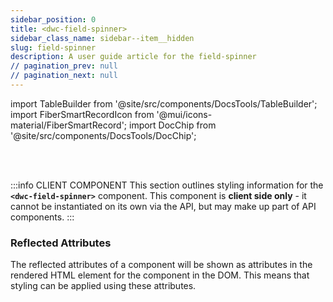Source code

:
 ```yaml
---
sidebar_position: 0
title: <dwc-field-spinner>
sidebar_class_name: sidebar--item__hidden
slug: field-spinner
description: A user guide article for the field-spinner
// pagination_prev: null
// pagination_next: null
---
```


import TableBuilder from '@site/src/components/DocsTools/TableBuilder';
import FiberSmartRecordIcon from '@mui/icons-material/FiberSmartRecord';
import DocChip from '@site/src/components/DocsTools/DocChip';

<DocChip tooltipText="This component will render with a shadow DOM, an API built into the browser that facilitates encapsulation." label="Shadow" target="_blank" clickable={false} iconName='shadow' />

<br />
<br />

:::info CLIENT COMPONENT
This section outlines styling information for the **`<dwc-field-spinner>`** component. This component is **client side only** - it cannot be instantiated on its own via the API, but may make up part of API components.
:::





### Reflected Attributes

  The reflected attributes of a component will be shown as attributes in the rendered HTML element for the component in the DOM. This means that styling can be applied using these attributes.
  
  <TableBuilder tag='dwc-field-spinner' table="reflects"/>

**WORK TO COMPLETE**
Without any of the pictures, set the entries down again exactly as written.

**RESULT OF THE TASK**
Source code

:
 ```yaml
---
sidebar_position: 0
title: <dwc-field-spinner>
sidebar_class_name: sidebar--item__hidden
slug: field-spinner
description: A user guide article for the field-spinner
// pagination_prev: null
// pagination_next: null
---
```


import TableBuilder from '@site/src/components/DocsTools/TableBuilder';
import FiberSmartRecordIcon from '@mui/icons-material/FiberSmartRecord';
import DocChip from '@site/src/components/DocsTools/DocChip';

<DocChip tooltipText="This component will render with a shadow DOM, an API built into the browser that facilitates encapsulation." label="Shadow" target="_blank" clickable={false} iconName='shadow' />

<br />
<br />

:::info CLIENT COMPONENT
This section outlines styling information for the **`<dwc-field-spinner>`** component. This component is **client side only** - it cannot be instantiated on its own via the API, but may make up part of API components.
:::





### Reflected Attributes

  The reflected attributes of a component will be shown as attributes in the rendered HTML element for the component in the DOM. This means that styling can be applied using these attributes.
  
  <TableBuilder tag='dwc-field-spinner' table="reflects"/>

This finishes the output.